> [Record set]:
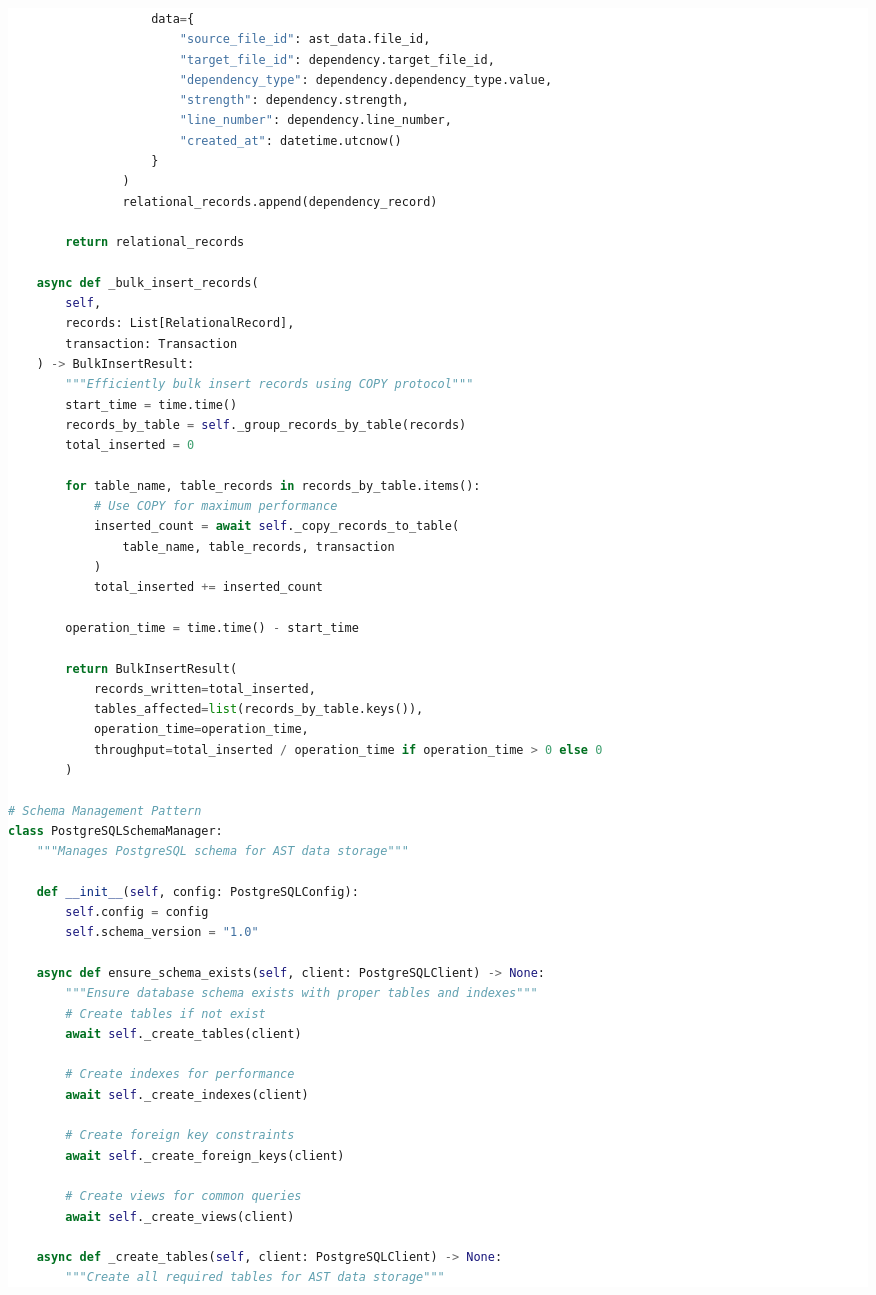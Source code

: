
 ```python
                    data={
                        "source_file_id": ast_data.file_id,
                        "target_file_id": dependency.target_file_id,
                        "dependency_type": dependency.dependency_type.value,
                        "strength": dependency.strength,
                        "line_number": dependency.line_number,
                        "created_at": datetime.utcnow()
                    }
                )
                relational_records.append(dependency_record)
        
        return relational_records
    
    async def _bulk_insert_records(
        self, 
        records: List[RelationalRecord], 
        transaction: Transaction
    ) -> BulkInsertResult:
        """Efficiently bulk insert records using COPY protocol"""
        start_time = time.time()
        records_by_table = self._group_records_by_table(records)
        total_inserted = 0
        
        for table_name, table_records in records_by_table.items():
            # Use COPY for maximum performance
            inserted_count = await self._copy_records_to_table(
                table_name, table_records, transaction
            )
            total_inserted += inserted_count
        
        operation_time = time.time() - start_time
        
        return BulkInsertResult(
            records_written=total_inserted,
            tables_affected=list(records_by_table.keys()),
            operation_time=operation_time,
            throughput=total_inserted / operation_time if operation_time > 0 else 0
        )

# Schema Management Pattern
class PostgreSQLSchemaManager:
    """Manages PostgreSQL schema for AST data storage"""
    
    def __init__(self, config: PostgreSQLConfig):
        self.config = config
        self.schema_version = "1.0"
    
    async def ensure_schema_exists(self, client: PostgreSQLClient) -> None:
        """Ensure database schema exists with proper tables and indexes"""
        # Create tables if not exist
        await self._create_tables(client)
        
        # Create indexes for performance
        await self._create_indexes(client)
        
        # Create foreign key constraints
        await self._create_foreign_keys(client)
        
        # Create views for common queries
        await self._create_views(client)
    
    async def _create_tables(self, client: PostgreSQLClient) -> None:
        """Create all required tables for AST data storage"""
```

> [Exercise objective]: Output every record verbatim, excluding any picture it contains.

> [Answer section]:
Source code

:
 ```python
                    data={
                        "source_file_id": ast_data.file_id,
                        "target_file_id": dependency.target_file_id,
                        "dependency_type": dependency.dependency_type.value,
                        "strength": dependency.strength,
                        "line_number": dependency.line_number,
                        "created_at": datetime.utcnow()
                    }
                )
                relational_records.append(dependency_record)
        
        return relational_records
    
    async def _bulk_insert_records(
        self, 
        records: List[RelationalRecord], 
        transaction: Transaction
    ) -> BulkInsertResult:
        """Efficiently bulk insert records using COPY protocol"""
        start_time = time.time()
        records_by_table = self._group_records_by_table(records)
        total_inserted = 0
        
        for table_name, table_records in records_by_table.items():
            # Use COPY for maximum performance
            inserted_count = await self._copy_records_to_table(
                table_name, table_records, transaction
            )
            total_inserted += inserted_count
        
        operation_time = time.time() - start_time
        
        return BulkInsertResult(
            records_written=total_inserted,
            tables_affected=list(records_by_table.keys()),
            operation_time=operation_time,
            throughput=total_inserted / operation_time if operation_time > 0 else 0
        )

# Schema Management Pattern
class PostgreSQLSchemaManager:
    """Manages PostgreSQL schema for AST data storage"""
    
    def __init__(self, config: PostgreSQLConfig):
        self.config = config
        self.schema_version = "1.0"
    
    async def ensure_schema_exists(self, client: PostgreSQLClient) -> None:
        """Ensure database schema exists with proper tables and indexes"""
        # Create tables if not exist
        await self._create_tables(client)
        
        # Create indexes for performance
        await self._create_indexes(client)
        
        # Create foreign key constraints
        await self._create_foreign_keys(client)
        
        # Create views for common queries
        await self._create_views(client)
    
    async def _create_tables(self, client: PostgreSQLClient) -> None:
        """Create all required tables for AST data storage"""
```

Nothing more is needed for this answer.